Jenner held his hands out as she’d seen him do to his gelding Conker, when the horse went skittish.
‘Abigail,’ he said soothingly. The assumption that he could calm her like an animal drove a spike of fury through her distress. ‘Please stop this. You’re a lovely girl. We make a great working team. But I think you’re getting muddled up. I’ve seen it happen before, with other girls here. Though I can’t say it’s ever happened to me.’
He gave a self-deprecating laugh, and even as Abi felt her every nerve ending tingle with shame she wanted to slap him for having such a poor opinion of himself. He was the best of them all. The only truly good and kind one.
‘You’re a slave,’ Jenner continued. ‘I’m an Equal. Wouldn’t you rather have a quick ten years in the office than be banished to the kitchen or the laundry, or sent to Millmoor, because one of my family thinks your behaviour isn’t appropriate?’
Was it possible to die of mortification? Abi thought it quite possibly was. She’d be a first in medical literature. They could cut her up and study her, the pathologists’ metal hooks pulling out first her overlarge brain and then her small and shrunken heart. She felt hot tears running down her face and put her hand up to her forehead, wincing as if the pain was back. But it wasn’t her head that hurt.
‘I’m sorry, Abigail,’ Jenner said quietly. ‘But please understand, it’s easier this way. I think you know where you’re going from here? It’s not far now.’
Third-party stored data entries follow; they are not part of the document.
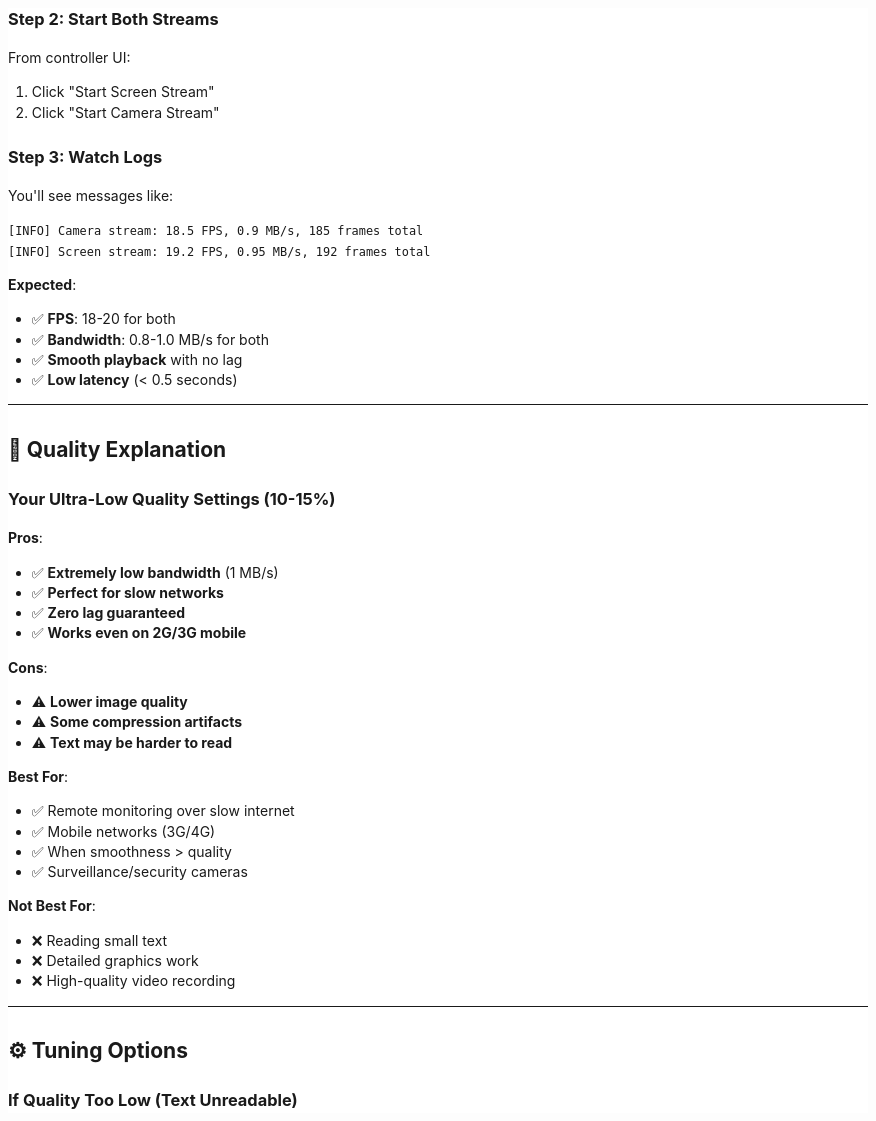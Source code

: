 ### **Step 2: Start Both Streams**
From controller UI:
1. Click "Start Screen Stream"
2. Click "Start Camera Stream"

### **Step 3: Watch Logs**

You'll see messages like:
```
[INFO] Camera stream: 18.5 FPS, 0.9 MB/s, 185 frames total
[INFO] Screen stream: 19.2 FPS, 0.95 MB/s, 192 frames total
```

**Expected**:
- ✅ **FPS**: 18-20 for both
- ✅ **Bandwidth**: 0.8-1.0 MB/s for both
- ✅ **Smooth playback** with no lag
- ✅ **Low latency** (< 0.5 seconds)

---

## 🎨 Quality Explanation

### **Your Ultra-Low Quality Settings (10-15%)**

**Pros**:
- ✅ **Extremely low bandwidth** (1 MB/s)
- ✅ **Perfect for slow networks**
- ✅ **Zero lag guaranteed**
- ✅ **Works even on 2G/3G mobile**

**Cons**:
- ⚠️ **Lower image quality**
- ⚠️ **Some compression artifacts**
- ⚠️ **Text may be harder to read**

**Best For**:
- ✅ Remote monitoring over slow internet
- ✅ Mobile networks (3G/4G)
- ✅ When smoothness > quality
- ✅ Surveillance/security cameras

**Not Best For**:
- ❌ Reading small text
- ❌ Detailed graphics work
- ❌ High-quality video recording

---

## ⚙️ Tuning Options

### **If Quality Too Low (Text Unreadable)**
‘I know where I’m going,’ she confirmed. ‘Thank you. I’ll be at my desk for eight thirty, as usual.’
Abi turned away with as much dignity as she could muster. She strained to hear the moment when he went back to the house, to at least have the illusion that he stood there and watched her go, but any footfall was muffled by the grass.
She wished people had an ‘off’ switch, she thought as she walked. Something you could just flip to shut down thought and feeling, letting muscle memory go through the motions of putting one foot in front of the other. The confusion in her heart was beyond her brain’s ability to solve. What problem in a textbook was more difficult than this? None.
The cottages of the Row were still out of sight beyond the steep rise that hid the slave quarters from the mansion. Abi was trudging up it when something monstrous and snarling plunged down towards her from the crest. She threw herself to one side as Gavar Jardine’s motorbike gouged past, the beam of its gaze dazzling her for one terrifying instant.
The heir was heading off on parliamentary business, Lady Thalia had said. So what was he doing out here? Suspicion blooming in her brain, Abi jogged up the incline.
From the top she saw the long line of whitewashed cottages, almost luminous in the moonlight. And moving towards them was a shape so large and lumpy that Abi at first thought she was mistaken, until she puzzled it out.
‘Wait,’ she called, and her sister turned and stopped.
Daisy had put on every coat from the hallway pegs: her own, then on top of it their father’s fleece and Mum’s down jacket. She carried an immense nest of blankets in which the swaddled form of Libby Jardine was barely discernible.